Cable & Wireless plc was a British telecommunications company.

The firm could trace its origins back to 1869 and the business interests of Sir John Pender, who (via the merger of three separate telegraph companies) became the first chairman of the newly-created Eastern Telegraph Company in 1872. The firm expanded largely through acquisitions of other telegraph companies, operating 22,400 miles by 1887. The company's cable services were heavily used during the First World War, and the cables themselves became targets of warfare in themselves for the first time. The interwar period saw rising competition from radio communications, such as Marconi's Wireless Telegraph Company, thus the communications methods of the British Empire were merged into one operating company in 1928 to create the Imperial and International Communications Ltd; six years later, it was renamed as Cable and Wireless Limited. In 1947, Cable and Wireless was nationalised by the British government and its UK-based assets were integrated with those of the General Post Office.

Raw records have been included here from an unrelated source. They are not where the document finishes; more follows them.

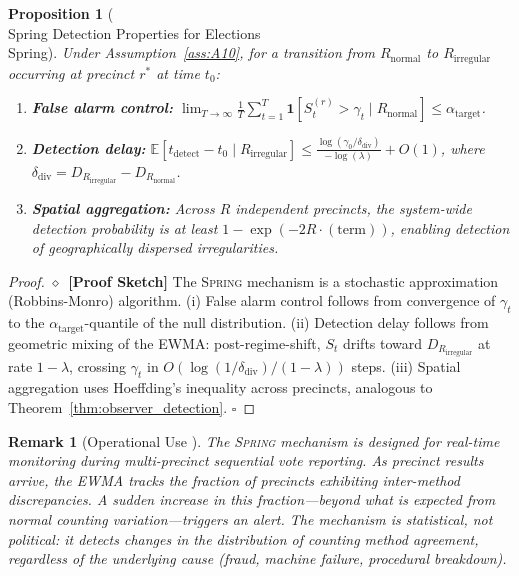 \documentclass[11pt,a4paper]{article}
\newtheorem{proposition}[theorem]{Proposition}
\newtheorem{remark}[theorem]{Remark}
\theoremstyle{definition}
\newcommand{\rigorSketch}[0]{$\diamond$~\textbf{[Proof Sketch]}}
\newcommand{\Spring}{\textsc{Spring}}
\newcommand{\E}{\mathbb{E}}
\newcommand{\ind}[1]{\mathbf{1}[#1]}
\begin{document}
\begin{proposition}[\\Spring{} Detection Properties for Elections \\Spring{}]
\label{prop:spring_electoral}
Under Assumption~\ref{ass:A10}, for a transition from $R_{\text{normal}}$ to $R_{\text{irregular}}$ occurring at precinct $r^*$ at time $t_0$:
\begin{enumerate}[label=(\roman*)]
    \item \textbf{False alarm control:} $\lim_{T \to \infty} \frac{1}{T}\sum_{t=1}^{T} \ind{S_t^{(r)} > \gamma_t \mid R_{\text{normal}}} \leq \alpha_{\text{target}}$.
    \item \textbf{Detection delay:} $\E[t_{\text{detect}} - t_0 \mid R_{\text{irregular}}] \leq \frac{\log(\gamma_0 / \delta_{\text{div}})}{-\log(\lambda)} + O(1)$, where $\delta_{\text{div}} = D_{R_{\text{irregular}}} - D_{R_{\text{normal}}}$.
    \item \textbf{Spatial aggregation:} Across $R$ independent precincts, the system-wide detection probability is at least $1 - \exp(-2R \cdot (\text{term}))$, enabling detection of geographically dispersed irregularities.
\end{enumerate}
\end{proposition}
\begin{proof}\rigorSketch
The \Spring{} mechanism is a stochastic approximation (Robbins-Monro) algorithm. (i) False alarm control follows from convergence of $\gamma_t$ to the $\alpha_{\text{target}}$-quantile of the null distribution. (ii) Detection delay follows from geometric mixing of the EWMA: post-regime-shift, $S_t$ drifts toward $D_{R_{\text{irregular}}}$ at rate $1 - \lambda$, crossing $\gamma_t$ in $O(\log(1/\delta_{\text{div}}) / (1-\lambda))$ steps. (iii) Spatial aggregation uses Hoeffding's inequality across precincts, analogous to Theorem~\ref{thm:observer_detection}. \hfill $\square$
\end{proof}
\begin{remark}[Operational Use ]
\label{rem:spring_ops}
The \Spring{} mechanism is designed for real-time monitoring during multi-precinct sequential vote reporting. As precinct results arrive, the EWMA tracks the fraction of precincts exhibiting inter-method discrepancies. A sudden increase in this fraction---beyond what is expected from normal counting variation---triggers an alert. The mechanism is \textit{statistical}, not political: it detects changes in the distribution of counting method agreement, regardless of the underlying cause (fraud, machine failure, procedural breakdown).
\end{remark}
\end{document}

During 1981, the company was privatised. During the mid-1980s, Cable & Wireless became the first company in the UK to offer an alternative telephone service to British Telecom (via subsidiary Mercury Communications). The company later offered cable TV to its customers, but it sold its cable assets to NTL (now Virgin Media) in 2000. It remained a significant player in the UK telecoms market and in certain overseas markets, especially in the former British colonies of the Caribbean, where it was formerly the monopoly incumbent. It was also the main supplier of communication in the British South Atlantic, including Saint Helena and the Falkland Islands. It was listed on the London Stock Exchange and was a constituent of the FTSE 100 Index.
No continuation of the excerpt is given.